Adapun menerima hadiah selain binatang buruan ketika ihram, maka tidaklah mengapa.

Islam Melarang Pegawai Pemerintah/Negara Menerima Hadiah

Inilah bahasan inti yang ingin kami sampaikan dalam tulisan ini. Dengan didahului penjelasan dan dalil-dalil tentang keutamaan memberikan hadiah, agar tidak muncul kesimpulan yang salah atau perdebatan bahwa hadiah itu dilarang.

KBBI mendefinisikan pejabat sebagai pegawai pemerintah yg memegang jabatan penting (unsur pimpinan).

Dalam tulisan ini, pejabat yang kami maksudkan, secara umum meliputi orang-orang yang bekerja bagi negara, diangkat oleh negara dan dibiayai oleh negara.
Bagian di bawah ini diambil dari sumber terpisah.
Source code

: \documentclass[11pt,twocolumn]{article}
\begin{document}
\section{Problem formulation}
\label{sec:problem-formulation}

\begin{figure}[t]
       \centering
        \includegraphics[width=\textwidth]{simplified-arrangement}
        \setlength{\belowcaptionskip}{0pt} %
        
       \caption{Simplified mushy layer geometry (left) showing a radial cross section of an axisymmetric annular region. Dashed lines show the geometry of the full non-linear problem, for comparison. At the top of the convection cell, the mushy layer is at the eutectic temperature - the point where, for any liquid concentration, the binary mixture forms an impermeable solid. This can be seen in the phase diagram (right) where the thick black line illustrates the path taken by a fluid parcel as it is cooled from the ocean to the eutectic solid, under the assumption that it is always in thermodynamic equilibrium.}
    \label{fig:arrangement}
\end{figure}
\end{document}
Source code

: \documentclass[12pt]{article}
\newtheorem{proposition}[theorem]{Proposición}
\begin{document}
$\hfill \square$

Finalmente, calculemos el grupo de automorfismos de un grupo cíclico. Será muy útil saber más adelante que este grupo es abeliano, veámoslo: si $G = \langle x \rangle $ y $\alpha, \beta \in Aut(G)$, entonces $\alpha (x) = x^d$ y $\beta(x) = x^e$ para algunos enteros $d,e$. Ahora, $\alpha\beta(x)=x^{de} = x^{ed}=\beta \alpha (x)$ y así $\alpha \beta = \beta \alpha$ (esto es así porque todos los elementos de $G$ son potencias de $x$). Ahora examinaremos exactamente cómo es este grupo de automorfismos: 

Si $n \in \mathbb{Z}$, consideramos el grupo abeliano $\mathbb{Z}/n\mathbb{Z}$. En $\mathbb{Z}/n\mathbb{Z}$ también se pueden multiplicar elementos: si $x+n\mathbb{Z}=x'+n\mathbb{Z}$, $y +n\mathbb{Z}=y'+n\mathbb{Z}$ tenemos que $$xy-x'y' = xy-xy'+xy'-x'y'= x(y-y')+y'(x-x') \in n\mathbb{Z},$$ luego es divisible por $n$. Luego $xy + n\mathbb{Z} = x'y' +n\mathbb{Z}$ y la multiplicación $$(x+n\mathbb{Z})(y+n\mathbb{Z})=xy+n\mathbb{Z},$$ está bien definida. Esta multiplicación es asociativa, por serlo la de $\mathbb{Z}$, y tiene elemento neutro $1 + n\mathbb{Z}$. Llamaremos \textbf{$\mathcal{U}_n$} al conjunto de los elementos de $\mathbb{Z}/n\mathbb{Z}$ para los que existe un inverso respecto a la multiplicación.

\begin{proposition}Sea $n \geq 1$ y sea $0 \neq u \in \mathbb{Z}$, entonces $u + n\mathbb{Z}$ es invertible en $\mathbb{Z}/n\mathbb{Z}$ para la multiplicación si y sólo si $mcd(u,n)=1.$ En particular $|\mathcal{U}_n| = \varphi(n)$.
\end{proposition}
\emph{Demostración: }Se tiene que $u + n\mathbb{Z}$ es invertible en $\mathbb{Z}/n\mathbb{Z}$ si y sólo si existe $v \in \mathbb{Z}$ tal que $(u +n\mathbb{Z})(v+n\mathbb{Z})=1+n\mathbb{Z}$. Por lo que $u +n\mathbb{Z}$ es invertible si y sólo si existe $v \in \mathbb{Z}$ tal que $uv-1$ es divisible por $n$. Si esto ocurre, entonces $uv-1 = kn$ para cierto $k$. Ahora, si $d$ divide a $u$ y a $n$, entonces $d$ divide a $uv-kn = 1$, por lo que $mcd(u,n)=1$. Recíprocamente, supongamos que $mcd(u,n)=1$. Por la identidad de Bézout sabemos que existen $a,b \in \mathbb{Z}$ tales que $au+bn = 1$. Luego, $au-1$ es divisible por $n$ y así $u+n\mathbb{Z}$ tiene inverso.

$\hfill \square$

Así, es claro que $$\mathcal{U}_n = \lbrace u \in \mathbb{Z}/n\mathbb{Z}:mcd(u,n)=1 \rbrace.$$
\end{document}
Termasuklah presiden dan wakil, anggota kabinet lembaga non departemen, kepala daerah, para anggota parlemen, pegawai negeri sipil, anggota TNI dan Polri, BUMN, dan pejabat/pegawai lembaga-lembaga negara non pemerintah lainnya (BPK, KPK, MA, MK, dst).

Bahasan ini kami sampaikan, karena saat ini sudah terlalu lazim pejabat publik atau pegawai negeri menerima hadiah ketika mereka menjabat, yang biasanya diberikan oleh berbagai pihak dengan berbagai kepentingan pula, entah mungkin dalam bentuk uang terima kasih, atau parcel lebaran, atau mungkin hadiah dalam bentuk ibadah, seperti paket umrah. Seakan-akan itu hal yang lumrah dan memang hak mereka.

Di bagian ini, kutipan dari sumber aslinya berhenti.